3回目です。今回も、どうぞよろしくお願い致します。

 

ここ数回分の流れを書いておきます。

次は米津玄師のBOOTLEG、その次は嵐のつなぐ、その次はスピッツの醒めないという運びになります。

それでは、レビューへ。

 

 

 

 

 

心情的対話からの前進

 

 

一言で表すと、表題曲であるDoors~勇気の軌跡~はこういった曲だと感じております。

 

この曲は、櫻井翔主演で秋クールでやっていた「先に生まれただけの僕」の主題歌として起用され"商社マンが姑息な上司により学校の赤字を立て直すために校長になれ"という理不尽な異動から様々な経験をし、困難に立ち向かっていくという物語でした。

 

中身については楽曲ずつに触れるとして……一先ず曲目を。

 

通常版

1.Doors~勇気の軌跡~

2.NOW or NEVER

3.Perfect Night

4.BORDER

+カラオケ

 

初回限定版1

1.Doors~勇気の軌跡~

2.Winter days

 

初回限定版2

1.Doors~勇気の軌跡~

2.NOW or NEVER

 

 

3形態発売です。

ジャニーズはここ最近三携帯発売が多いですよね、嵐も類に漏れず。

 

初回限定版の1には、DoorsのPVとメイキング映像、2にはNOW or NEVERのPVとメイキング映像がついてます。歌よりも嵐の人柄ややり取りが好きな人は初回限定版も買っちゃうんだと思いますね。私は買いました。

 

それでは、一曲ずつ触れていきます。

 

 

1.Doors~勇気の軌跡~

 

 貴族探偵、忍びの国と世界観を重視した楽曲が続いた中、どちらかといえば普段の嵐に上手くドラマを溶け込ませてきた印象を受けます。

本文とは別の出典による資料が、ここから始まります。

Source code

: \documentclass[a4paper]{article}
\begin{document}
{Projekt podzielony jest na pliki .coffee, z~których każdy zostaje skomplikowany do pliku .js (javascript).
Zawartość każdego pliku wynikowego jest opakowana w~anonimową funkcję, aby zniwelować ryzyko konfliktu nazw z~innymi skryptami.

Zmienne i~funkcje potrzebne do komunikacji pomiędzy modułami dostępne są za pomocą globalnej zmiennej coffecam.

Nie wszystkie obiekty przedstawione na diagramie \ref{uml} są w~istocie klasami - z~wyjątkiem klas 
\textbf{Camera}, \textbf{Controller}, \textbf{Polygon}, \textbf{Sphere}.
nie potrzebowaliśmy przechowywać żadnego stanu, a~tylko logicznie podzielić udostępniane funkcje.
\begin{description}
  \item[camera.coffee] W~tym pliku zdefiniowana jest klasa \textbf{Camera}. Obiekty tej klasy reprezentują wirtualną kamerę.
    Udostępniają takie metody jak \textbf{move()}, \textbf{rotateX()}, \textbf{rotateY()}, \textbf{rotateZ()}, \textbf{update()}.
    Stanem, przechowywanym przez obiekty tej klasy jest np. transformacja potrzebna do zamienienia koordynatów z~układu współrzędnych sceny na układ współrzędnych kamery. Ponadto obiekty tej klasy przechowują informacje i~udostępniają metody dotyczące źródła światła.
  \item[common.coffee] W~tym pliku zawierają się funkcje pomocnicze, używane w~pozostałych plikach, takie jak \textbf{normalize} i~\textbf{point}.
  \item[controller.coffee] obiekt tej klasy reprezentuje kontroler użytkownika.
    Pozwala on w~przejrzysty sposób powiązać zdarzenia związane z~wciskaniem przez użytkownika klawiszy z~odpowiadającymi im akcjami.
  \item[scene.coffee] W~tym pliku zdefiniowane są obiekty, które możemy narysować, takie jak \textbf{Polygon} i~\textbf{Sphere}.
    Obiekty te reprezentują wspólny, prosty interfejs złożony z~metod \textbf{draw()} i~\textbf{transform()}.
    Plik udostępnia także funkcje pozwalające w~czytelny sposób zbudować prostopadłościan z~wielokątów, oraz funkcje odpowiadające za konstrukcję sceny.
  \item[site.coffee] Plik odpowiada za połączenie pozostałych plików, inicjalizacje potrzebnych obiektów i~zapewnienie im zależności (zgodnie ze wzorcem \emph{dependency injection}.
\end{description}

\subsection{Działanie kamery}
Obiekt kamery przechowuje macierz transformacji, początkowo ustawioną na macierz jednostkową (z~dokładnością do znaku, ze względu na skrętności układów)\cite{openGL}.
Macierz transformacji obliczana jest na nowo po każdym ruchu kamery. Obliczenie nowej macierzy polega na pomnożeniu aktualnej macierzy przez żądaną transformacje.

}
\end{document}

 前述したように、校長となった主人公"鳴海涼介"の成長や、人に対する激励的な部分を楽曲自体が大きく孕んでおり、まさに人の背中をそっと押してくれる前向きなミディアムバラードになっています。

 

 この曲はアルバム"untitled"より前に収録されたらしいのですが、既に歌の上達っぷりが反映されています。untitledのレビューでも書きましたが、やはり5人がそれぞれの役目の伸びしろを更に強化したのだと思います。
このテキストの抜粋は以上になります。